Looking at the Anglo course start dates for FY 12/13 on the Borden CF H Svcs TC site (subject to change of course):

13 Aug 12

17 Sep 12 

21 Jan 13

04 Mar 13


----------



## PuckChaser

That's a busy school, 4 courses in house at one time and RP said they can only handle 2.


----------



## Eye In The Sky

*shrugs*  I dunno, I just took a look at the Crse Calendar.  Those are the Anglo 3s crse's scheduled, there are a few Franco ones in there as well.


----------



## MedCorps

Remember that it is a three phase course. 

Give or take a little... 

2.5 months at Borden (clinical phase) 
5.5 months at JIBC in BC for Anglo candidates (primary care paramedic phase) 
1 month back at Borden (field phase)

So it looks like there are lots of courses at the school at the same time, but it might not be the case due to the 5.5 month pause. 

MC


----------



## Armymedic

PuckChaser said:
			
		

> That's a busy school, 4 courses in house at one time and RP said they can only handle 2.


It is a very busy school, and only have two classroom areas for the Med Tech QL 3 course.

So stay in your lane, please.


----------



## IronSpike

MedCorps said:
			
		

> Remember that it is a three phase course.
> 
> Give or take a little...
> 
> 2.5 months at Borden (clinical phase)
> 5.5 months at JIBC in BC for Anglo candidates (primary care paramedic phase)
> 1 month back at Borden (field phase)
> 
> So it looks like there are lots of courses at the school at the same time, but it might not be the case due to the 5.5 month pause.
> 
> 
> Do you have any idea on how it breaks down for applicants who already have their PCP qualification? Do they just jump in on the course that's going through their 1 month field phase and graduate with that course?

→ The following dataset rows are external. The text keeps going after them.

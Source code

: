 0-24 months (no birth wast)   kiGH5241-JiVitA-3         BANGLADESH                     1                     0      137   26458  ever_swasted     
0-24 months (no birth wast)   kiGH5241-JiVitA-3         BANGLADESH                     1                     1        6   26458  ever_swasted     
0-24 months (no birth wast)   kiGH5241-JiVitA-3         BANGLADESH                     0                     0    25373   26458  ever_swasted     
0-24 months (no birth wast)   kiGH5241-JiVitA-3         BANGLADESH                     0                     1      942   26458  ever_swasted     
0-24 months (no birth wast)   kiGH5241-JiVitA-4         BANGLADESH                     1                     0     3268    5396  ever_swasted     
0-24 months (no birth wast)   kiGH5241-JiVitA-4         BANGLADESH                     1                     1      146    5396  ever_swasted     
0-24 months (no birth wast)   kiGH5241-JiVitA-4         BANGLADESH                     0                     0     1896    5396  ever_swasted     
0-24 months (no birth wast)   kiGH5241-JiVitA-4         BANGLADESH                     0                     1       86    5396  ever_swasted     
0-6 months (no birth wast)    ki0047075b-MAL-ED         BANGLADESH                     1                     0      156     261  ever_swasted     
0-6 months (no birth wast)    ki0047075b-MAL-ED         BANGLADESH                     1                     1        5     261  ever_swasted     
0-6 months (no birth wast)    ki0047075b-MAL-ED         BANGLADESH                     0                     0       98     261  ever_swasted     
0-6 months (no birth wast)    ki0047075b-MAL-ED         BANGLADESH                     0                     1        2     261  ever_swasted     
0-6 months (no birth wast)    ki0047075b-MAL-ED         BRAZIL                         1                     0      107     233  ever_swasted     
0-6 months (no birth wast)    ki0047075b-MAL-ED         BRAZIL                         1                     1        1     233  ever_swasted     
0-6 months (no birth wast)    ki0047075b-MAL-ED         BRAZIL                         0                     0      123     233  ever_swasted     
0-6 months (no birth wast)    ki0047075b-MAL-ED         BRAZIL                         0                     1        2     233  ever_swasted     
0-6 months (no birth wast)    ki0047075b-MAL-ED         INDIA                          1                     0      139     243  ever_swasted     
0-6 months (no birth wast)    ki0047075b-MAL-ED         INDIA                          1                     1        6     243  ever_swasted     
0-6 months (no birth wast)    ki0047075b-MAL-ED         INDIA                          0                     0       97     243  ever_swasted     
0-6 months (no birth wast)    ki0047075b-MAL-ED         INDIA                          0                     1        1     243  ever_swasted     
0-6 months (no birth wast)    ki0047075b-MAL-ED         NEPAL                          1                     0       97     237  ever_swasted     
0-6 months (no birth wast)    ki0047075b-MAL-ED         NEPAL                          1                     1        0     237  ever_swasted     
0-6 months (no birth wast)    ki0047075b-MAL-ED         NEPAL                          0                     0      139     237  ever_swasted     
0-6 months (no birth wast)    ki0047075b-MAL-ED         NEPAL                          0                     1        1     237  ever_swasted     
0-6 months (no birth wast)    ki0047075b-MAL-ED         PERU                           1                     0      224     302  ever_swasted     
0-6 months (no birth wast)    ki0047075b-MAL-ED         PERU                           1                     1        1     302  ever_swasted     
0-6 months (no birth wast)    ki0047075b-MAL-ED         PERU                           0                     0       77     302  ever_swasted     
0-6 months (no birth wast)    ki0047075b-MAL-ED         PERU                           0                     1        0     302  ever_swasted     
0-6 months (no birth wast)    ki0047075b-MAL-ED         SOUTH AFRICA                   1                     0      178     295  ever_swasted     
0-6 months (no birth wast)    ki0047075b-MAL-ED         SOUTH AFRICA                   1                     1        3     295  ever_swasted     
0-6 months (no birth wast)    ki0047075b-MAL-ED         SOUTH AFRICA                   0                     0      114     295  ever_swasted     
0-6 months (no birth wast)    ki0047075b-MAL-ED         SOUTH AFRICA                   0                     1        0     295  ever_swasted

Or is it just a 5.5 month vacation haha (wishful thinking)
> 
> MC


----------



## MedCorps

I think you put your question in my quote above. 

In an ideal world you would do the clinical phase with one course, then when that course takes off to do PCP phase in BC you would go directly to another course that is just coming back from PCP phase in BC and do the field phase with them. 

It does not always work out quite as well as that and you might get stuck in PAT  (person awaiting training) cycle between your clinical phase and the next field phase. During this time you will have Training Centre duties (work as "patients" for another clinical course, work in stores or the QM, work in the canteen, work in the library, work in the kit shop, work doing memorabilia maintenance, work helping with IT, and/or going to the field as general duties staff for other courses), personal training (PT and guided studying) and if you are lucky get military driver training.  It is also possible if the gap is going to be extensive that you will get loaned out to a Canadian Forces Health Services Centre to get some real clinical experience. 

No vacation between phases.  Even if you are already qualified PCP.  My recommendation if you get "stuck in the suck" make the most of it, stay motivated and physically fit, do not become an administrative burden, and pick up as much experience as you can before your field phase and first posting. 

MC


----------



## IronSpike

Thanks! This has been great info by all. I just hope that I get to start soon. Currently merit listed, but hopefully I get sent to BMQ in Sept. which as I see it will put me inline for the Jan. 3's course. But until then I'll just sit, wait, and speculate...oh and do lots of PT.


----------



## Cansky

Don't count on getting on the course in Jan.  You still have SQ ( soldier qualification ). I believe they still do this.  Only once both BMQ and SQ are completed then course loaded could be up to a year after basic.  There are many others sitting in PAT platoon waiting to be course loaded before you.


----------



## MedCorps

Yep... SQ is a requirement pre QL3 Medic, so factor that in you time schedule.  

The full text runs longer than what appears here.